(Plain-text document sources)
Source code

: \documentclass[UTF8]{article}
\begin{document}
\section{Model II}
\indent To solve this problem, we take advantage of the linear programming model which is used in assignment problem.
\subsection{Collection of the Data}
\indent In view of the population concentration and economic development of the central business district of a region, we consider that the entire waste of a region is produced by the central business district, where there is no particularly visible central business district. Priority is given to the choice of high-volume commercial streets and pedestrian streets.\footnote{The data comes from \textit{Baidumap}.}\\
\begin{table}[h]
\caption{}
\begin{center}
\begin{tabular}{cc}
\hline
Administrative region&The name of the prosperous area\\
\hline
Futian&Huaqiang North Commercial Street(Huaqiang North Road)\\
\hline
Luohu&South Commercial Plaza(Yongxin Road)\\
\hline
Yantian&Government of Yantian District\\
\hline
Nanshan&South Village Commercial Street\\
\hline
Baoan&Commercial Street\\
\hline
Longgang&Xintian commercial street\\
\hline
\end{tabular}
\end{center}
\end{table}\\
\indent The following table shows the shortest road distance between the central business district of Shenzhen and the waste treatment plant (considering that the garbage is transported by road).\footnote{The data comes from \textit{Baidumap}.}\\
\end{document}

### [THE PROBLEM]
Go through the records above and return each line in which the word "central" occurs.

### [RESPONSE]
\indent In view of the population concentration and economic development of the central business district of a region, we consider that the entire waste of a region is produced by the central business district, where there is no particularly visible central business district. Priority is given to the choice of high-volume commercial streets and pedestrian streets.\footnote{The data comes from \textit{Baidumap}.}\\
\indent The following table shows the shortest road distance between the central business district of Shenzhen and the waste treatment plant (considering that the garbage is transported by road).\footnote{The data comes from \textit{Baidumap}.}\\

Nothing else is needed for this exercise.